TASK TO CARRY OUT:
Return, from the data below, each line that contains the word "又见智能商业".

RECORDS SHOWN:
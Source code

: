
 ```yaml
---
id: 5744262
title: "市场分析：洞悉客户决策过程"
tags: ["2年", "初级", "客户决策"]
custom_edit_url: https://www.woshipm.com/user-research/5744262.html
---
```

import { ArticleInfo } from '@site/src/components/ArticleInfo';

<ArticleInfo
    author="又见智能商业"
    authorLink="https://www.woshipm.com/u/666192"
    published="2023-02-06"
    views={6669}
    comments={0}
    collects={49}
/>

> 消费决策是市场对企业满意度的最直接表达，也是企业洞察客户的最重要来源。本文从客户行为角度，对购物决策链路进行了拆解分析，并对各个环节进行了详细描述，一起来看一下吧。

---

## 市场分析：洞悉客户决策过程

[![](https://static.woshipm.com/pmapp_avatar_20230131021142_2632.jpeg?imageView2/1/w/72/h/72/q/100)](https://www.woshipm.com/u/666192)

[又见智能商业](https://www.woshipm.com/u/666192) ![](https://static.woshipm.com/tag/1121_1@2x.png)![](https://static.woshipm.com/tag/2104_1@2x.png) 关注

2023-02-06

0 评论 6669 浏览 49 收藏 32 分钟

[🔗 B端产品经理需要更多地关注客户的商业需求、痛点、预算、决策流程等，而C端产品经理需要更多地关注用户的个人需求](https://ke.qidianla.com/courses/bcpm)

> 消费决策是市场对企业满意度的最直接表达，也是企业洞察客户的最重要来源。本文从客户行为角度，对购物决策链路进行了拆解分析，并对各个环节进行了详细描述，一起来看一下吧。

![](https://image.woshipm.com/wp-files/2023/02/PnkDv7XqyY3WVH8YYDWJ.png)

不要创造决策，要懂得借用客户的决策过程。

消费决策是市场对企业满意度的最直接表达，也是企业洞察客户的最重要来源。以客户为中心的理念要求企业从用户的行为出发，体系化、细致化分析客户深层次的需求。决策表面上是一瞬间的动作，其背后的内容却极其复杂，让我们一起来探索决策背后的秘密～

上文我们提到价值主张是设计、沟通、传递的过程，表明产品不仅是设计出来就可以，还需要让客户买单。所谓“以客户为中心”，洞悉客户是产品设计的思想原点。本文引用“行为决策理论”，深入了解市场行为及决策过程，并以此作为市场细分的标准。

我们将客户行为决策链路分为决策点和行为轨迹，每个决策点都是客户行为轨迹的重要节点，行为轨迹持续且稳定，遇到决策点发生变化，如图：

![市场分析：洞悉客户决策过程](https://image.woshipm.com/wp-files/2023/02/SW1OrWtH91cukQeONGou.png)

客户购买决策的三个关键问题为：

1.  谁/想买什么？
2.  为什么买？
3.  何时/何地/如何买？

* * *

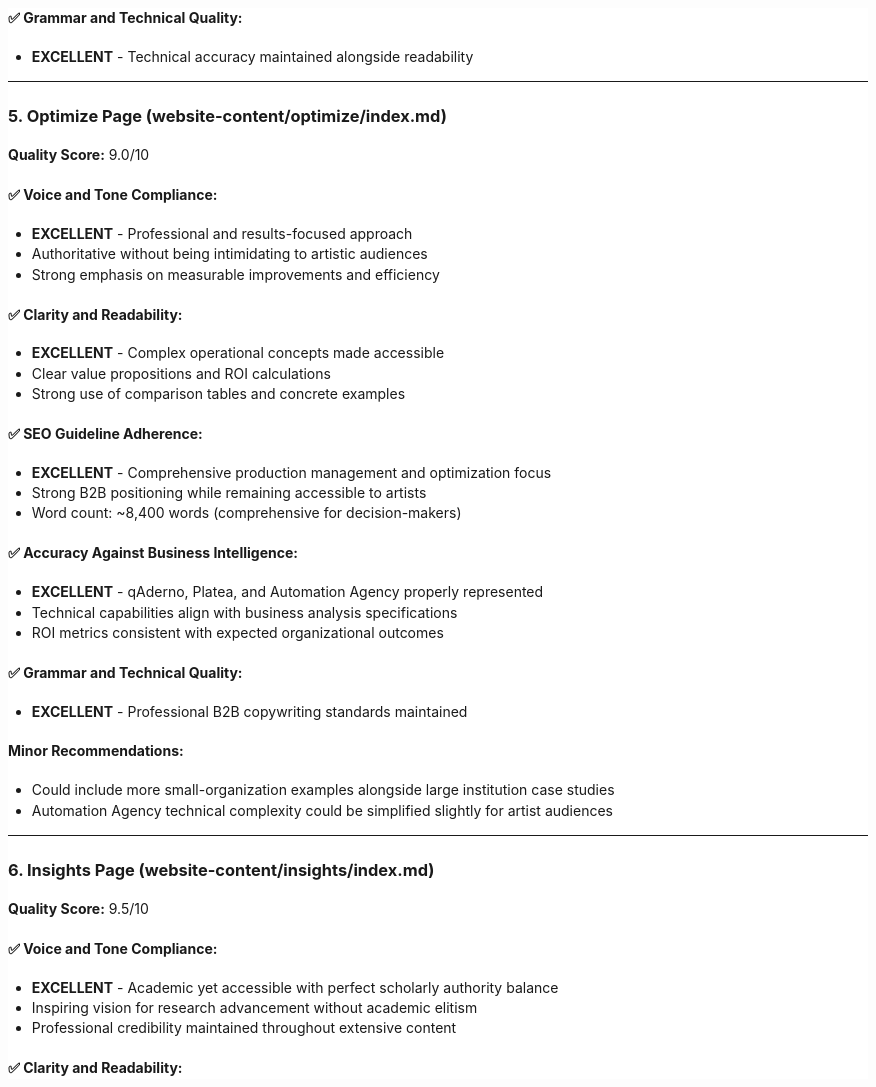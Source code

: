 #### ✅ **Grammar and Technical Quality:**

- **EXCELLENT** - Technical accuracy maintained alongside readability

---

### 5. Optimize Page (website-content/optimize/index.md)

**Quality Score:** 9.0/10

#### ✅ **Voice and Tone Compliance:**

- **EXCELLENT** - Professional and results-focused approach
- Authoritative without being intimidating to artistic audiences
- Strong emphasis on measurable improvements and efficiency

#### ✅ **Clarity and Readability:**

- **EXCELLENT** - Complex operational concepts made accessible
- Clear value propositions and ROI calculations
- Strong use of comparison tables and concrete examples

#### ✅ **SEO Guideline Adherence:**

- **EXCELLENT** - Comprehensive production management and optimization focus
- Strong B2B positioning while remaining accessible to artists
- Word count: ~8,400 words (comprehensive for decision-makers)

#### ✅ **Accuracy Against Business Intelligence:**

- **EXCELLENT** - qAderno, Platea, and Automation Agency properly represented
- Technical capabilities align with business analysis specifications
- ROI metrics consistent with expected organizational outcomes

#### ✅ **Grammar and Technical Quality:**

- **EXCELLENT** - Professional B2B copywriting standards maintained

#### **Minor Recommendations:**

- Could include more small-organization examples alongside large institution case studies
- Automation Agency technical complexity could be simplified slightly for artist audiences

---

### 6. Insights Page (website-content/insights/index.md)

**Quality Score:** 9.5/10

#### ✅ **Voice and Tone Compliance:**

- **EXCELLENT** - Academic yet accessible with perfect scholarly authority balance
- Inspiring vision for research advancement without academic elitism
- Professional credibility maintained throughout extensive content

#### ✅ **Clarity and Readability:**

PROBLEM SOLUTION:
    author="又见智能商业"
[又见智能商业](https://www.woshipm.com/u/666192) ![](https://static.woshipm.com/tag/1121_1@2x.png)![](https://static.woshipm.com/tag/2104_1@2x.png) 关注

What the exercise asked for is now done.